Given records
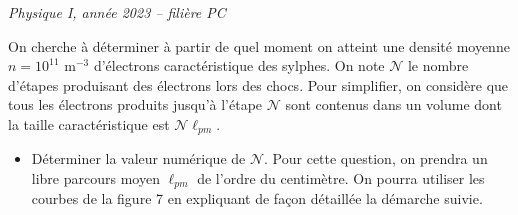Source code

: \textit{Physique I, année 2023 -- filière PC}

On cherche à déterminer à partir de quel moment on atteint une densité moyenne $n = 10^{11}\text{ m}^{-3}$ d'électrons caractéristique des sylphes. On note $\mathscr{N}$ le nombre d'étapes produisant des électrons lors des chocs. Pour simplifier, on considère que tous les électrons produits jusqu'à l'étape $\mathscr{N}$ sont contenus dans un volume dont la taille caractéristique est $\mathscr{N} \ell_{pm}$.

\begin{itemize}
    \item[\textbf{Q -- 24.}] Déterminer la valeur numérique de $\mathscr{N}$. Pour cette question, on prendra un libre parcours moyen $\ell_{pm}$ de l'ordre du centimètre. On pourra utiliser les courbes de la figure 7 en expliquant de façon détaillée la démarche suivie.
\end{itemize}

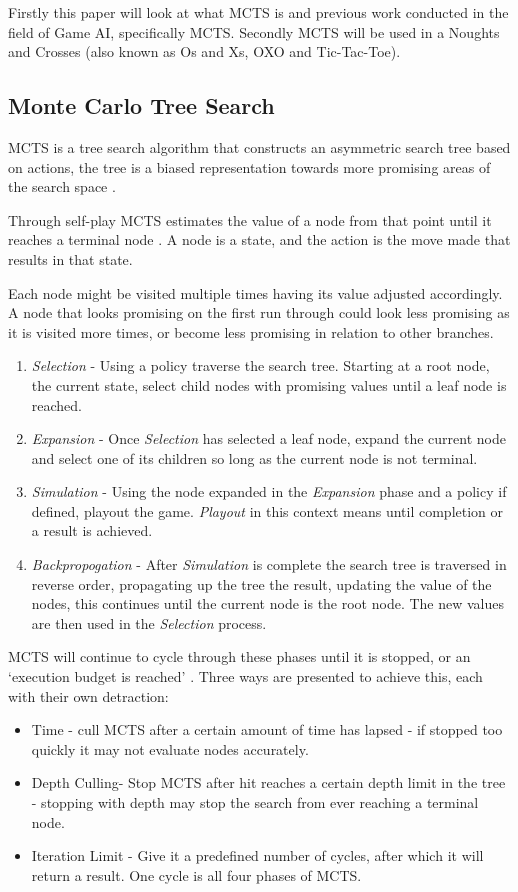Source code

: \documentclass[conference]{IEEEtran}
\begin{document}
Firstly this paper will look at what MCTS is and previous work conducted in the field of Game AI, specifically MCTS. Secondly MCTS will be used in a Noughts and Crosses (also known as Os and Xs, OXO and Tic-Tac-Toe).

\subsection{Monte Carlo Tree Search}
MCTS is a tree search algorithm that constructs an asymmetric search tree based on actions, the tree is a biased representation towards more promising areas of the search space \cite{b5}.

Through self-play MCTS estimates the value of a node from that point until it reaches a terminal node \cite{b5}. A node is a state, and the action is the move made that results in that state.  

Each node might be visited multiple times having its value adjusted accordingly. A node that looks promising on the first run through could look less promising as it is visited more times, or become less promising in relation to other branches. 

\begin{enumerate}
  \item {\em Selection} - Using a policy traverse the search tree. Starting at a root node, the current state, select child nodes with promising values until a leaf node is reached.
  \item {\em Expansion} - Once {\em Selection} has selected a leaf node, expand the current node and select one of its children so long as the current node is not terminal.   
  \item {\em Simulation} - Using the node expanded in the {\em Expansion} phase and a policy if defined, playout the game. {\em Playout} in this context means until completion or a result is achieved.
  \item {\em Backpropogation} - After {\em Simulation} is complete the search tree is traversed in reverse order, propagating up the tree the result, updating the value of the nodes, this continues until the current node is the root node. The new values are then used in the {\em Selection} process.
\end{enumerate}

MCTS will continue to cycle through these phases until it is stopped, or an `execution budget is reached' \cite{b6}. Three ways are presented to achieve this, each with their own detraction:
\begin{itemize}
  \item Time - cull MCTS after a certain amount of time has lapsed - if stopped too quickly it may not evaluate nodes accurately.
  \item Depth Culling- Stop MCTS after hit reaches a certain depth limit in the tree - stopping with depth may stop the search from ever reaching a terminal node.
  \item Iteration Limit - Give it a predefined number of cycles, after which it will return a result. One cycle is all four phases of MCTS.
\end{itemize}
\end{document}
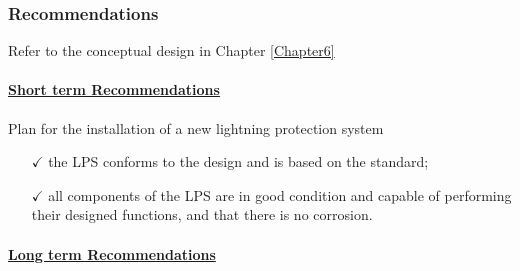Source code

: \subsubsection{Recommendations}

Refer to the conceptual design in Chapter \ref{Chapter6}

\paragraph{\underline{Short term Recommendations}}

Plan for the installation of a new lightning protection system 
\begin{itemize}%
	\item [$\checkmark$] the LPS conforms to the design and is based on the  standard;
	\item [$\checkmark$] all components of the LPS are in good condition and capable of performing their designed functions, and that there is no corrosion.
\end{itemize}


\paragraph{\underline{Long term Recommendations}}

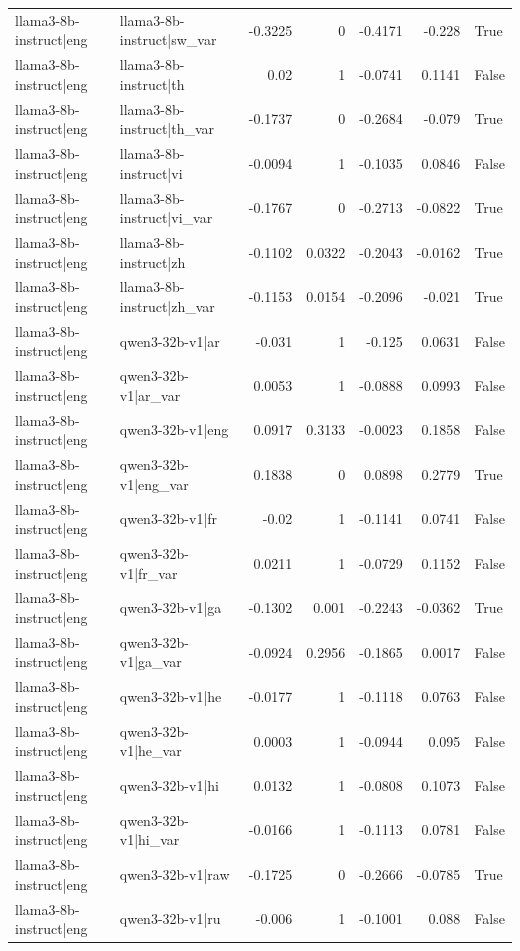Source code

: \begin{table}
\begin{tabular}{l l r r r r l}
llama3-8b-instruct|eng & llama3-8b-instruct|sw_var & -0.3225 & 0 & -0.4171 & -0.228 & True \\
llama3-8b-instruct|eng & llama3-8b-instruct|th & 0.02 & 1 & -0.0741 & 0.1141 & False \\
llama3-8b-instruct|eng & llama3-8b-instruct|th_var & -0.1737 & 0 & -0.2684 & -0.079 & True \\
llama3-8b-instruct|eng & llama3-8b-instruct|vi & -0.0094 & 1 & -0.1035 & 0.0846 & False \\
llama3-8b-instruct|eng & llama3-8b-instruct|vi_var & -0.1767 & 0 & -0.2713 & -0.0822 & True \\
llama3-8b-instruct|eng & llama3-8b-instruct|zh & -0.1102 & 0.0322 & -0.2043 & -0.0162 & True \\
llama3-8b-instruct|eng & llama3-8b-instruct|zh_var & -0.1153 & 0.0154 & -0.2096 & -0.021 & True \\
llama3-8b-instruct|eng & qwen3-32b-v1|ar & -0.031 & 1 & -0.125 & 0.0631 & False \\
llama3-8b-instruct|eng & qwen3-32b-v1|ar_var & 0.0053 & 1 & -0.0888 & 0.0993 & False \\
llama3-8b-instruct|eng & qwen3-32b-v1|eng & 0.0917 & 0.3133 & -0.0023 & 0.1858 & False \\
llama3-8b-instruct|eng & qwen3-32b-v1|eng_var & 0.1838 & 0 & 0.0898 & 0.2779 & True \\
llama3-8b-instruct|eng & qwen3-32b-v1|fr & -0.02 & 1 & -0.1141 & 0.0741 & False \\
llama3-8b-instruct|eng & qwen3-32b-v1|fr_var & 0.0211 & 1 & -0.0729 & 0.1152 & False \\
llama3-8b-instruct|eng & qwen3-32b-v1|ga & -0.1302 & 0.001 & -0.2243 & -0.0362 & True \\
llama3-8b-instruct|eng & qwen3-32b-v1|ga_var & -0.0924 & 0.2956 & -0.1865 & 0.0017 & False \\
llama3-8b-instruct|eng & qwen3-32b-v1|he & -0.0177 & 1 & -0.1118 & 0.0763 & False \\
llama3-8b-instruct|eng & qwen3-32b-v1|he_var & 0.0003 & 1 & -0.0944 & 0.095 & False \\
llama3-8b-instruct|eng & qwen3-32b-v1|hi & 0.0132 & 1 & -0.0808 & 0.1073 & False \\
llama3-8b-instruct|eng & qwen3-32b-v1|hi_var & -0.0166 & 1 & -0.1113 & 0.0781 & False \\
llama3-8b-instruct|eng & qwen3-32b-v1|raw & -0.1725 & 0 & -0.2666 & -0.0785 & True \\
llama3-8b-instruct|eng & qwen3-32b-v1|ru & -0.006 & 1 & -0.1001 & 0.088 & False \\

\end{tabular}
\end{table}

Assigned task
With the pictures excluded, restate the material exactly as it stands.

Task answer
Source code

: \textit{Physique I, année 2023 -- filière PC}

On cherche à déterminer à partir de quel moment on atteint une densité moyenne $n = 10^{11}\text{ m}^{-3}$ d'électrons caractéristique des sylphes. On note $\mathscr{N}$ le nombre d'étapes produisant des électrons lors des chocs. Pour simplifier, on considère que tous les électrons produits jusqu'à l'étape $\mathscr{N}$ sont contenus dans un volume dont la taille caractéristique est $\mathscr{N} \ell_{pm}$.

\begin{itemize}
    \item[\textbf{Q -- 24.}] Déterminer la valeur numérique de $\mathscr{N}$. Pour cette question, on prendra un libre parcours moyen $\ell_{pm}$ de l'ordre du centimètre. On pourra utiliser les courbes de la figure 7 en expliquant de façon détaillée la démarche suivie.
\end{itemize}

Source code

: \documentclass[conference]{IEEEtran}
\begin{document}
Firstly this paper will look at what MCTS is and previous work conducted in the field of Game AI, specifically MCTS. Secondly MCTS will be used in a Noughts and Crosses (also known as Os and Xs, OXO and Tic-Tac-Toe).

\subsection{Monte Carlo Tree Search}
MCTS is a tree search algorithm that constructs an asymmetric search tree based on actions, the tree is a biased representation towards more promising areas of the search space \cite{b5}.

Through self-play MCTS estimates the value of a node from that point until it reaches a terminal node \cite{b5}. A node is a state, and the action is the move made that results in that state.  

Each node might be visited multiple times having its value adjusted accordingly. A node that looks promising on the first run through could look less promising as it is visited more times, or become less promising in relation to other branches. 

\begin{enumerate}
  \item {\em Selection} - Using a policy traverse the search tree. Starting at a root node, the current state, select child nodes with promising values until a leaf node is reached.
  \item {\em Expansion} - Once {\em Selection} has selected a leaf node, expand the current node and select one of its children so long as the current node is not terminal.   
  \item {\em Simulation} - Using the node expanded in the {\em Expansion} phase and a policy if defined, playout the game. {\em Playout} in this context means until completion or a result is achieved.
  \item {\em Backpropogation} - After {\em Simulation} is complete the search tree is traversed in reverse order, propagating up the tree the result, updating the value of the nodes, this continues until the current node is the root node. The new values are then used in the {\em Selection} process.
\end{enumerate}

MCTS will continue to cycle through these phases until it is stopped, or an `execution budget is reached' \cite{b6}. Three ways are presented to achieve this, each with their own detraction:
\begin{itemize}
  \item Time - cull MCTS after a certain amount of time has lapsed - if stopped too quickly it may not evaluate nodes accurately.
  \item Depth Culling- Stop MCTS after hit reaches a certain depth limit in the tree - stopping with depth may stop the search from ever reaching a terminal node.
  \item Iteration Limit - Give it a predefined number of cycles, after which it will return a result. One cycle is all four phases of MCTS.
\end{itemize}
\end{document}
Source code

: \subsubsection{Recommendations}

Refer to the conceptual design in Chapter \ref{Chapter6}

\paragraph{\underline{Short term Recommendations}}

Plan for the installation of a new lightning protection system 
\begin{itemize}%
	\item [$\checkmark$] the LPS conforms to the design and is based on the  standard;
	\item [$\checkmark$] all components of the LPS are in good condition and capable of performing their designed functions, and that there is no corrosion.
\end{itemize}


\paragraph{\underline{Long term Recommendations}}

Source code

: \begin{table}
\begin{tabular}{l l r r r r l}
llama3-8b-instruct|eng & llama3-8b-instruct|sw_var & -0.3225 & 0 & -0.4171 & -0.228 & True \\
llama3-8b-instruct|eng & llama3-8b-instruct|th & 0.02 & 1 & -0.0741 & 0.1141 & False \\
llama3-8b-instruct|eng & llama3-8b-instruct|th_var & -0.1737 & 0 & -0.2684 & -0.079 & True \\
llama3-8b-instruct|eng & llama3-8b-instruct|vi & -0.0094 & 1 & -0.1035 & 0.0846 & False \\
llama3-8b-instruct|eng & llama3-8b-instruct|vi_var & -0.1767 & 0 & -0.2713 & -0.0822 & True \\
llama3-8b-instruct|eng & llama3-8b-instruct|zh & -0.1102 & 0.0322 & -0.2043 & -0.0162 & True \\
llama3-8b-instruct|eng & llama3-8b-instruct|zh_var & -0.1153 & 0.0154 & -0.2096 & -0.021 & True \\
llama3-8b-instruct|eng & qwen3-32b-v1|ar & -0.031 & 1 & -0.125 & 0.0631 & False \\
llama3-8b-instruct|eng & qwen3-32b-v1|ar_var & 0.0053 & 1 & -0.0888 & 0.0993 & False \\
llama3-8b-instruct|eng & qwen3-32b-v1|eng & 0.0917 & 0.3133 & -0.0023 & 0.1858 & False \\
llama3-8b-instruct|eng & qwen3-32b-v1|eng_var & 0.1838 & 0 & 0.0898 & 0.2779 & True \\
llama3-8b-instruct|eng & qwen3-32b-v1|fr & -0.02 & 1 & -0.1141 & 0.0741 & False \\
llama3-8b-instruct|eng & qwen3-32b-v1|fr_var & 0.0211 & 1 & -0.0729 & 0.1152 & False \\
llama3-8b-instruct|eng & qwen3-32b-v1|ga & -0.1302 & 0.001 & -0.2243 & -0.0362 & True \\
llama3-8b-instruct|eng & qwen3-32b-v1|ga_var & -0.0924 & 0.2956 & -0.1865 & 0.0017 & False \\
llama3-8b-instruct|eng & qwen3-32b-v1|he & -0.0177 & 1 & -0.1118 & 0.0763 & False \\
llama3-8b-instruct|eng & qwen3-32b-v1|he_var & 0.0003 & 1 & -0.0944 & 0.095 & False \\
llama3-8b-instruct|eng & qwen3-32b-v1|hi & 0.0132 & 1 & -0.0808 & 0.1073 & False \\
llama3-8b-instruct|eng & qwen3-32b-v1|hi_var & -0.0166 & 1 & -0.1113 & 0.0781 & False \\
llama3-8b-instruct|eng & qwen3-32b-v1|raw & -0.1725 & 0 & -0.2666 & -0.0785 & True \\
llama3-8b-instruct|eng & qwen3-32b-v1|ru & -0.006 & 1 & -0.1001 & 0.088 & False \\

\end{tabular}
\end{table}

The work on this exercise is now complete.